In electrostatic separators, the triboelectric effect is used to charge plastic particles electrically; with different polymers being charged to different extents. They are then blown through an applied electric field, which deflects them depending on their charge, directing them into appropriate collectors. As with density separation, the particles need to be dry, have a close size distribution and be uniform in shape. Electrostatic separation can be complementary to density separation, allowing full separation of polymers, however, these will still be of mixed colours.
Sensor based separation
This approach can be highly automated and involves various types of sensors linked to a computer, which analyses items and directs them into appropriate chutes or belts. Near-infrared spectroscopy can be used to distinguish between polymer types, although it can struggle with black or strongly coloured plastics, as well as composite materials like plastic-coated paper and multilayered packaging, which can give misleading readings.
Optical sorting such as colour sorters or hyperspectral imaging can then further organise the plastics by colour. Sensor based separation is more expensive to install but has the best recovery rates and produces more high-quality products.
Plastic waste can be broadly divided into two categories; industrial scrap and post-consumer waste. Scrap is generated during the production of plastic items and is usually handled completely differently to post-consumer waste. It can include flashings, trimmings, sprues and rejects. As it is collected at the point of manufacture it will be clean, and of a known type and grade of material, and is usually of high quality and value. As scrap is mostly traded company-to-company rather than via municipal facilities, it is often not included in official statistics.
Plastics are reprocessed at anywhere between 150–320 °C (300–610 °F), depending on the polymer type, and this is sufficient to cause unwanted chemical reactions which result in polymer degradation. This reduces the physical properties and overall quality of the plastic and can produce volatile, low-molecular weight compounds, which may impart undesirable taste or odor, as well as causing thermal discoloration. Additives present within the plastic can accelerate this degradation.
For instance, oxo-biodegradable additives, intended to improve the biodegradability of plastic, also increase the degree of thermal degradation. Similarly, flame retardants can have unwanted effects. The quality of the product also depends strongly on how well the plastic was sorted. Many polymers are immiscible with one another when molten and will phase separate (like oil and water) during reprocessing. Products made from such blends contain many boundaries between the different polymer types and cohesion across these boundaries is weak, leading to poor mechanical properties.
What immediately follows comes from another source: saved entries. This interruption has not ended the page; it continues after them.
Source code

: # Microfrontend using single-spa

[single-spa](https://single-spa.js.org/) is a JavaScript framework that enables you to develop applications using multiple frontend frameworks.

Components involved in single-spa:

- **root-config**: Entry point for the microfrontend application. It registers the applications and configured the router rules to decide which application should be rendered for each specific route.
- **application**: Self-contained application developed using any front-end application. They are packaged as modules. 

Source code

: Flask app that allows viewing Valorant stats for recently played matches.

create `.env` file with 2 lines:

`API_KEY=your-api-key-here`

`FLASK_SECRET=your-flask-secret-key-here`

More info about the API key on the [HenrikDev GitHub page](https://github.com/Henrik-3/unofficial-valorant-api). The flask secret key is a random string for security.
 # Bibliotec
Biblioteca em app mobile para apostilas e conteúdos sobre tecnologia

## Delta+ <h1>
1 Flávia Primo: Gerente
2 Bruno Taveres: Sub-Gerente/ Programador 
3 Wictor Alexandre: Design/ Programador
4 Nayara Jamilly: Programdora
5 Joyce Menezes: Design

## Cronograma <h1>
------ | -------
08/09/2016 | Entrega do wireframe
Although thermoset polymers do not melt, technologies have been developed for their mechanical recycling. This usually involves breaking the material down to a crumb, which can then be mixed with some sort of binding agent to form a new composite material. For instance, polyurethanes can be recycled as reconstituted crumb foam. Tire recycling similarly produces crumb rubber, which can be used as aggregate. Various devulcanization technologies have also been developed to allow the recycling of rubber wastes, though few of these are commercially important.